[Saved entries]
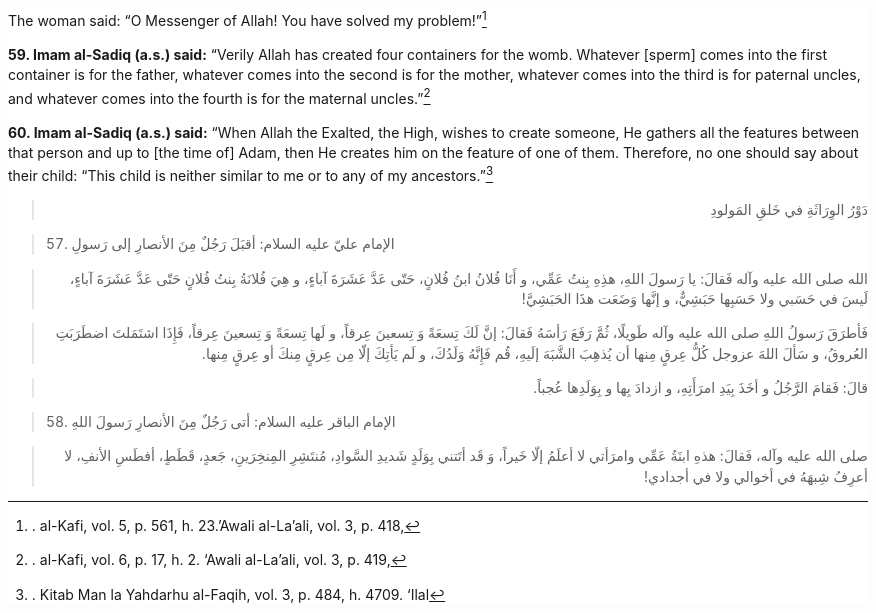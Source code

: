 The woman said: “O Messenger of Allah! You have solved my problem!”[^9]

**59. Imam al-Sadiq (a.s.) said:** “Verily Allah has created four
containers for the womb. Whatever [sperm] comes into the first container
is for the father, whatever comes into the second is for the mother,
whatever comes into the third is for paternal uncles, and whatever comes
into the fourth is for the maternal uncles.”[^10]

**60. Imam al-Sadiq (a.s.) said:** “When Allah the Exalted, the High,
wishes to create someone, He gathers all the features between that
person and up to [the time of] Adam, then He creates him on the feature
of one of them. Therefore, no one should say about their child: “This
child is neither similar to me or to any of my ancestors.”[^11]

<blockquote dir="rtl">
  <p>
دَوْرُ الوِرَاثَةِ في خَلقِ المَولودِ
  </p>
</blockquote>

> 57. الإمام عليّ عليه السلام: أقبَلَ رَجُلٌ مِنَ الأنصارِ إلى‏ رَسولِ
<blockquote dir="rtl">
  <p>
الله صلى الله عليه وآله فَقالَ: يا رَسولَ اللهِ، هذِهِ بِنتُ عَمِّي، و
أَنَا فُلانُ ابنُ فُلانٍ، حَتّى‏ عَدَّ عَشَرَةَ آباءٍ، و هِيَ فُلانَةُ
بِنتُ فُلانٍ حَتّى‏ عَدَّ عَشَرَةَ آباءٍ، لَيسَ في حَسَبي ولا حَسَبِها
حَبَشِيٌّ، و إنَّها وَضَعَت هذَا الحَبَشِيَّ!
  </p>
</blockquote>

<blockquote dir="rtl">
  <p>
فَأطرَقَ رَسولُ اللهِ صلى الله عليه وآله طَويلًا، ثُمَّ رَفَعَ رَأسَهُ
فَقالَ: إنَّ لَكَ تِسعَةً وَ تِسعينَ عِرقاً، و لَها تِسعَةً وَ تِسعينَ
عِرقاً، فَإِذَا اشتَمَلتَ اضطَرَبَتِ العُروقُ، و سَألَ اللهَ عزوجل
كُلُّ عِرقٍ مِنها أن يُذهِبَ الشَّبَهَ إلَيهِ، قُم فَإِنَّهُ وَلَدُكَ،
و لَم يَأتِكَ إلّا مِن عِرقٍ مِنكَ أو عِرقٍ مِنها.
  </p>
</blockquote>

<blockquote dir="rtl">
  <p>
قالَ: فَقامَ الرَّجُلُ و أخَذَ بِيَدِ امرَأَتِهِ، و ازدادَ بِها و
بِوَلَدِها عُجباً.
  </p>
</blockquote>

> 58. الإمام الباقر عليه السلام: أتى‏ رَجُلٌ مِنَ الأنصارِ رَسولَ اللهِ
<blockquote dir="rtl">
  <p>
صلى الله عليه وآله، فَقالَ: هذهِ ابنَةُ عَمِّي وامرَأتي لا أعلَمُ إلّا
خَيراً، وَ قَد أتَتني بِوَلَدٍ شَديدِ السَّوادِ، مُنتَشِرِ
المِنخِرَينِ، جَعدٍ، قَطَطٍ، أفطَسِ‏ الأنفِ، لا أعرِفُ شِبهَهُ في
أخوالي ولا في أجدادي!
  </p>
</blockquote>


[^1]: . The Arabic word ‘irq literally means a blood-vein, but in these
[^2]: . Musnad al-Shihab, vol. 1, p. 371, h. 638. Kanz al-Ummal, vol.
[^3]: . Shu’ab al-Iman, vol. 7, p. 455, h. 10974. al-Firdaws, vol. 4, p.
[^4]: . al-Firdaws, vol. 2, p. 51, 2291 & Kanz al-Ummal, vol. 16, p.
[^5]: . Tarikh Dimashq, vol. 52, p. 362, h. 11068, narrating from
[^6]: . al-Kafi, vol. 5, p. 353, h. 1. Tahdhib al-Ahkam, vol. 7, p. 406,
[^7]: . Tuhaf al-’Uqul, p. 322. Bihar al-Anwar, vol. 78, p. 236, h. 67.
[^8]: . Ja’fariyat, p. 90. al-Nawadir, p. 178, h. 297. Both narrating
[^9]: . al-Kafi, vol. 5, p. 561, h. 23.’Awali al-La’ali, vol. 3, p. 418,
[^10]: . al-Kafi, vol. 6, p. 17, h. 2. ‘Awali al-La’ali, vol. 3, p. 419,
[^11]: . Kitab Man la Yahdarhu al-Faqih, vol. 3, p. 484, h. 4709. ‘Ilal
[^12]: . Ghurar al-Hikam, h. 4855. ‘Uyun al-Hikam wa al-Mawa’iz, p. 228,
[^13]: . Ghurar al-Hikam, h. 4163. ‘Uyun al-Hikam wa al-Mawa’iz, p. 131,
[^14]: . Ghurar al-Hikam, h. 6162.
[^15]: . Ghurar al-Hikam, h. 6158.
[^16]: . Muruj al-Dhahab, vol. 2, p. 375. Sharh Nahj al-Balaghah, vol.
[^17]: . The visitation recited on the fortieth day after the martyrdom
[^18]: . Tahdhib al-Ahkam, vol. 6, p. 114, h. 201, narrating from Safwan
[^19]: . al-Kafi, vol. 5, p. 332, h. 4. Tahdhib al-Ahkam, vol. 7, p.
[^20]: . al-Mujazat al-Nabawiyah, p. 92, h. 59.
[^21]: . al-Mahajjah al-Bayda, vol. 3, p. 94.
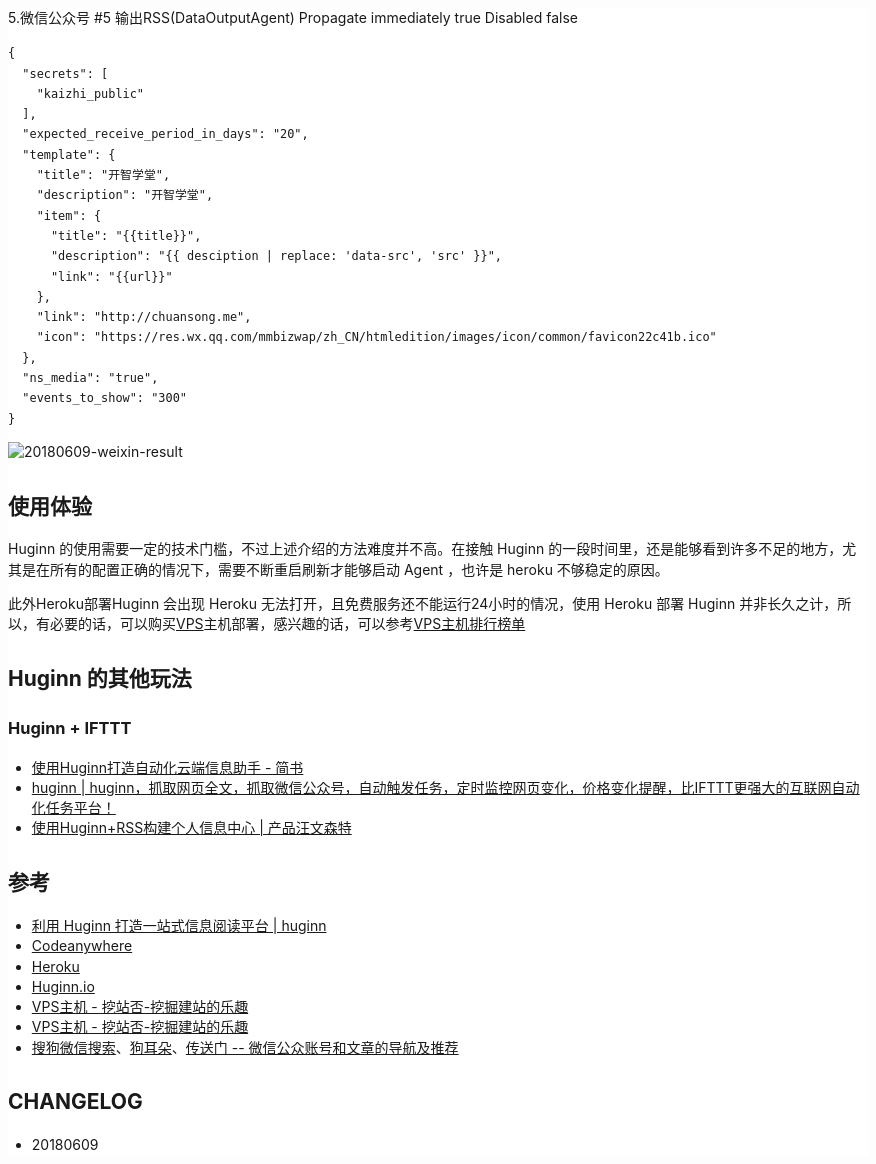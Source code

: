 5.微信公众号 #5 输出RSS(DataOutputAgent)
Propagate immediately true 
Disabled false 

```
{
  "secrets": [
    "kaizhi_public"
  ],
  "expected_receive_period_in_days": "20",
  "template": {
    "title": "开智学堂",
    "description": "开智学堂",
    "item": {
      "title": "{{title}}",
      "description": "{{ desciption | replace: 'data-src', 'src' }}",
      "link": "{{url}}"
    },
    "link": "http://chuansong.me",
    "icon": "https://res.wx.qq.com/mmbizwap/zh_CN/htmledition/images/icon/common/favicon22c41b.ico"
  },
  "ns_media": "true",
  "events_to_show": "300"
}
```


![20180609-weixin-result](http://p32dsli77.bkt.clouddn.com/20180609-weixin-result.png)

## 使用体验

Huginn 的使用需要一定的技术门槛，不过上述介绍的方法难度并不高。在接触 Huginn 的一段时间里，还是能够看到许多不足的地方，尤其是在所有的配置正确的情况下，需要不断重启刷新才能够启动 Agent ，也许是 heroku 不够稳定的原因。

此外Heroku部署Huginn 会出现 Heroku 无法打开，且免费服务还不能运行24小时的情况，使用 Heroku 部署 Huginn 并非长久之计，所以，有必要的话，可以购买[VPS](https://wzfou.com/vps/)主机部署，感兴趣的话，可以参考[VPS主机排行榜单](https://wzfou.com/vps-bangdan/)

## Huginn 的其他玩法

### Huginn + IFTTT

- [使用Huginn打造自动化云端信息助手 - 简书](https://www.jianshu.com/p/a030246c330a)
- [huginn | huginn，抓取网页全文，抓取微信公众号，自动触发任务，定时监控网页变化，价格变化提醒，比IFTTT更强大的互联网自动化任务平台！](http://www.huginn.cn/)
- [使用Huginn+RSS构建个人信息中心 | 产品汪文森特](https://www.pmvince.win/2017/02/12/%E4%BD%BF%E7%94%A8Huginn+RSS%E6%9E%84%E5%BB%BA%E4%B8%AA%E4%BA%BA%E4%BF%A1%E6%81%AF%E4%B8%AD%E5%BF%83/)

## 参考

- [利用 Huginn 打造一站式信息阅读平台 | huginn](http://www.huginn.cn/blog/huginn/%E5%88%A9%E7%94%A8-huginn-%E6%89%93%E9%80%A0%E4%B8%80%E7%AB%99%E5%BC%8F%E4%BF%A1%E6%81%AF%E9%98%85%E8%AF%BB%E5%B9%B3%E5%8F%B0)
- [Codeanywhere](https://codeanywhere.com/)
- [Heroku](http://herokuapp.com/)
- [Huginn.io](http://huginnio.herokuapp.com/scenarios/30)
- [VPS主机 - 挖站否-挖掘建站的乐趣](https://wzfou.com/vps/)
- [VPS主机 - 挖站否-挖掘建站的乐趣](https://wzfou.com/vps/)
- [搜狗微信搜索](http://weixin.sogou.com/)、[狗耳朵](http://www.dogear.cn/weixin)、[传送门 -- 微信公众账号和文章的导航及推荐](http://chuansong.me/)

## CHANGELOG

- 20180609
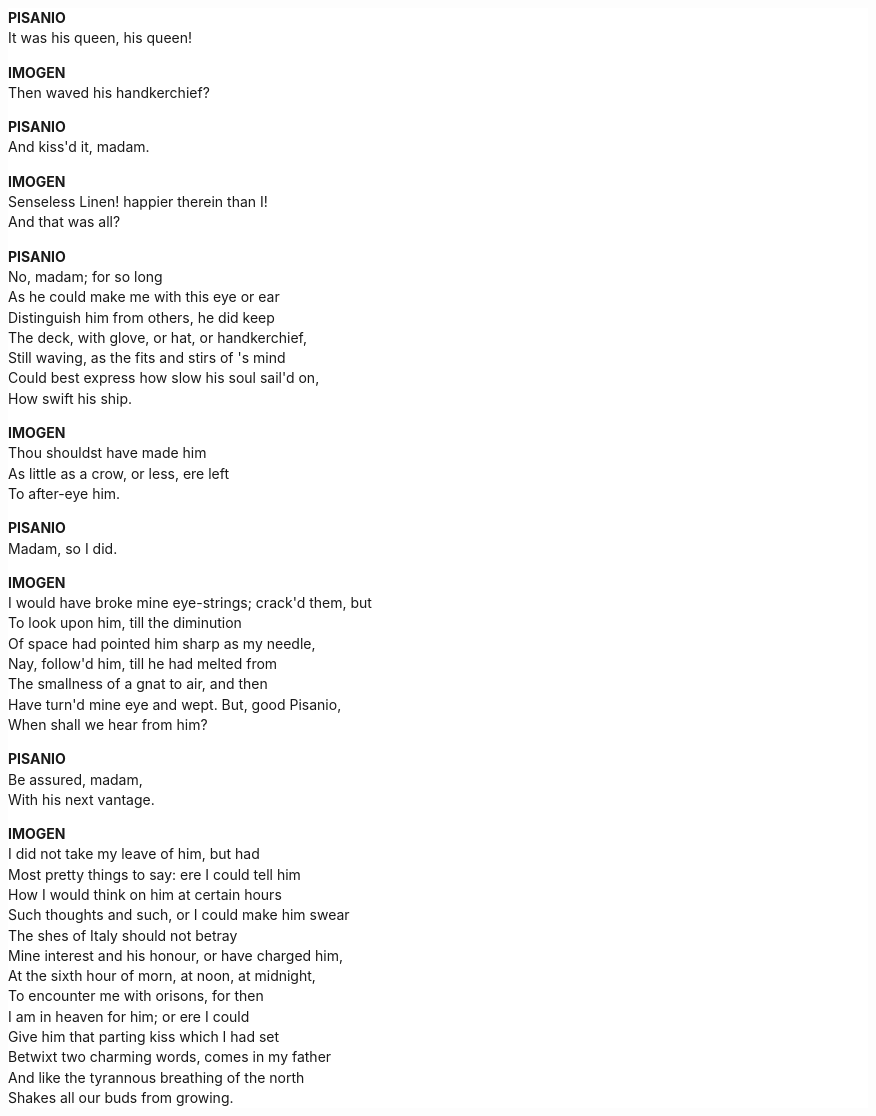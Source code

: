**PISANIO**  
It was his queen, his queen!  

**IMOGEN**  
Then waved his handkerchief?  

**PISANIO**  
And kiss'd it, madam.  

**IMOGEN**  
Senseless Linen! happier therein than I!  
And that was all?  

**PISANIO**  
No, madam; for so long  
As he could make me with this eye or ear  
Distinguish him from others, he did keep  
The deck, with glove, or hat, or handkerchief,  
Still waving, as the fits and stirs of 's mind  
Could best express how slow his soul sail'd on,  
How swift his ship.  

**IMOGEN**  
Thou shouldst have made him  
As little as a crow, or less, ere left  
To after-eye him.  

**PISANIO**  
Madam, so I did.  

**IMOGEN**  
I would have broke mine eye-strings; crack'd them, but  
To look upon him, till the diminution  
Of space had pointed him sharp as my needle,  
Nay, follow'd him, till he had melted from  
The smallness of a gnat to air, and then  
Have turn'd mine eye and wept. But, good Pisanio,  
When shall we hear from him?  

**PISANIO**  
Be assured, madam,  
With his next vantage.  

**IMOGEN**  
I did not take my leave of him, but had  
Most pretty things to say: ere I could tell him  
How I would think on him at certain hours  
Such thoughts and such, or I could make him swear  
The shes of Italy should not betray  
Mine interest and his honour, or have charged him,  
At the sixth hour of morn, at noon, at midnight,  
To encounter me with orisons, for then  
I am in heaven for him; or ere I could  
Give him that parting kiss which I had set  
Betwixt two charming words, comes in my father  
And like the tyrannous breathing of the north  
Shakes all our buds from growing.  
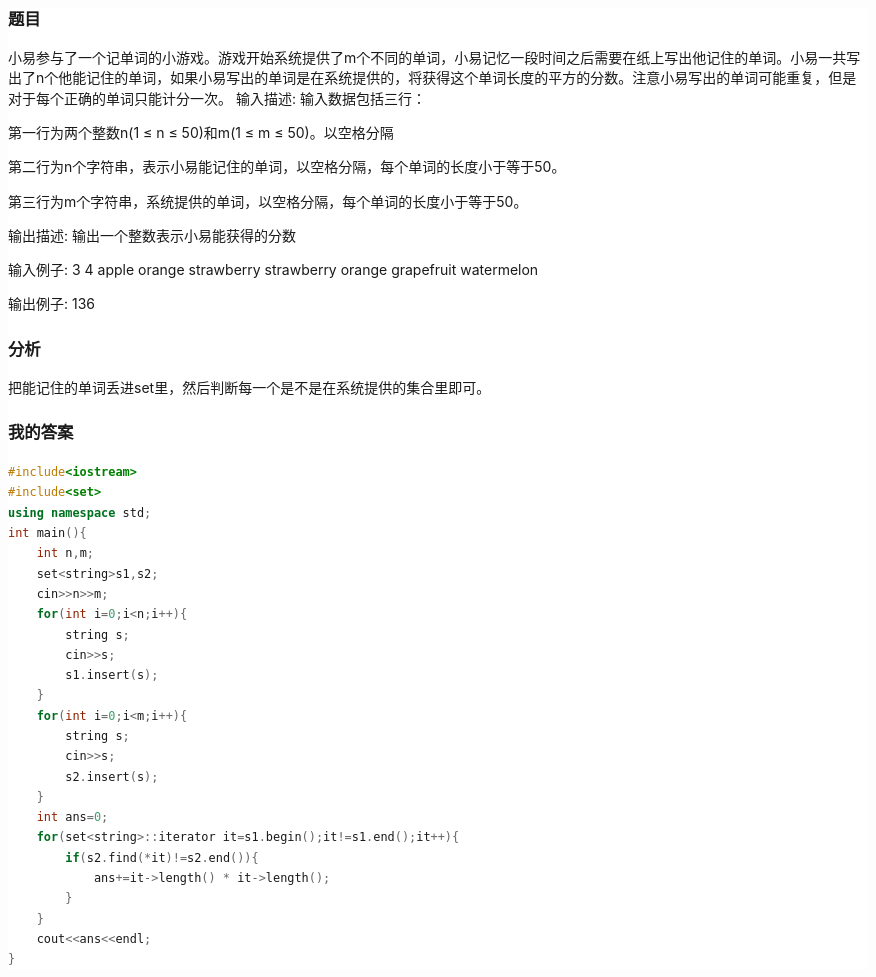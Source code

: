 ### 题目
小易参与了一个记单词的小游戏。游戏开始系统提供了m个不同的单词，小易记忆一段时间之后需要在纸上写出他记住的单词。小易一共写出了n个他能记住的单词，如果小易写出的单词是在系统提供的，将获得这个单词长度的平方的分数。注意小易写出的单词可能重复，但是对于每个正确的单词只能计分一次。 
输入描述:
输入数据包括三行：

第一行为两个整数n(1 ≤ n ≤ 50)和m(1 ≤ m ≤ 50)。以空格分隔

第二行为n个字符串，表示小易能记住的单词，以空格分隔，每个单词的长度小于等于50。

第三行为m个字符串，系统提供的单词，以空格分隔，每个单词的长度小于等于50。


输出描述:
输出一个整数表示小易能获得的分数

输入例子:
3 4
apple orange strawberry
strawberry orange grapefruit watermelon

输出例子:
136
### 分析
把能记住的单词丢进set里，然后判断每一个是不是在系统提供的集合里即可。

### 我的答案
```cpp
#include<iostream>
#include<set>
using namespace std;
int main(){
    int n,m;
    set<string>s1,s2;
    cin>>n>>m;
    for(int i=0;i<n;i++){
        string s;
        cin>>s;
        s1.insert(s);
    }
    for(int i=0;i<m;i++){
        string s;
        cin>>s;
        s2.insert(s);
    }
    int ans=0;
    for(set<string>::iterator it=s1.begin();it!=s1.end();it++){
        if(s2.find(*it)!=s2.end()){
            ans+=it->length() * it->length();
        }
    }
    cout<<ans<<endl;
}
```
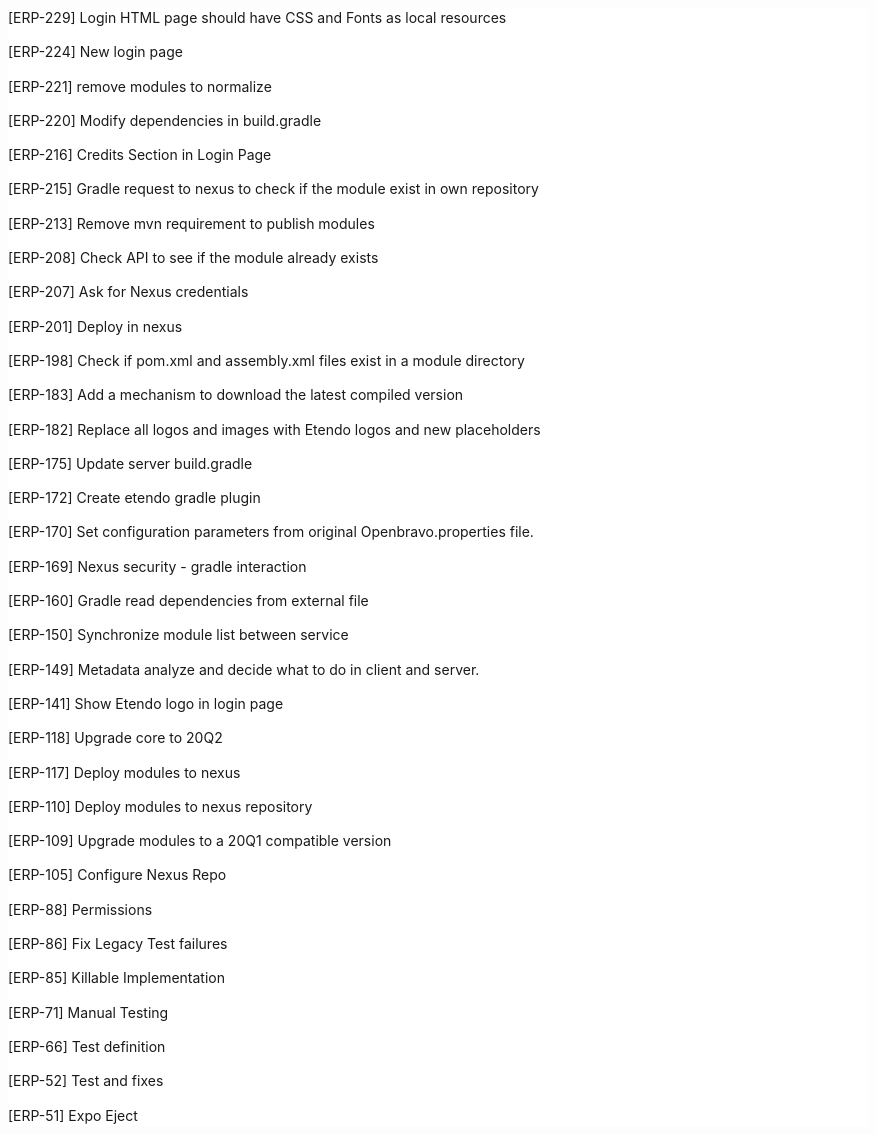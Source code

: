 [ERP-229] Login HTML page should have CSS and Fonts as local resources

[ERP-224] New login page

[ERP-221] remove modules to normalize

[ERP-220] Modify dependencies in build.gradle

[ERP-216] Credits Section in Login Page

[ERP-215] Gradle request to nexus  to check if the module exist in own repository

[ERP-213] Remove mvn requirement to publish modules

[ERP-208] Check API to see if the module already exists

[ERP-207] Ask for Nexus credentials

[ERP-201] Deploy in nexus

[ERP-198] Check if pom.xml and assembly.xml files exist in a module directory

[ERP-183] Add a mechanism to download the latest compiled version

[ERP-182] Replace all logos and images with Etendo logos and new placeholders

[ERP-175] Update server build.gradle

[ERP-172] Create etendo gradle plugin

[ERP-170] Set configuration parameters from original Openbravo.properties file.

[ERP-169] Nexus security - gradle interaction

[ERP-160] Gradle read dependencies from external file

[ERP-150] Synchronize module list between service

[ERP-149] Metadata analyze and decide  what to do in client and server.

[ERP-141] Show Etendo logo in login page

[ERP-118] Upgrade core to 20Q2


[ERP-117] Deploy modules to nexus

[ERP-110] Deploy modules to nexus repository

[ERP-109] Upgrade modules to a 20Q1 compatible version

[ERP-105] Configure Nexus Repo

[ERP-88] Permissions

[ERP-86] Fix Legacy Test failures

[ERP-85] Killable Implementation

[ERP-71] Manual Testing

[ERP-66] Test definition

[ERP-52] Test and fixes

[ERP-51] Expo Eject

Work to be completed
In the answer, include exactly the lines from the top of the entries through the line containing "whatever comes into the third", and nothing else, not even the pictures.

Solved problem
Source code

: The woman said: “O Messenger of Allah! You have solved my problem!”[^9]

**59. Imam al-Sadiq (a.s.) said:** “Verily Allah has created four
containers for the womb. Whatever [sperm] comes into the first container
is for the father, whatever comes into the second is for the mother,
whatever comes into the third is for paternal uncles, and whatever comes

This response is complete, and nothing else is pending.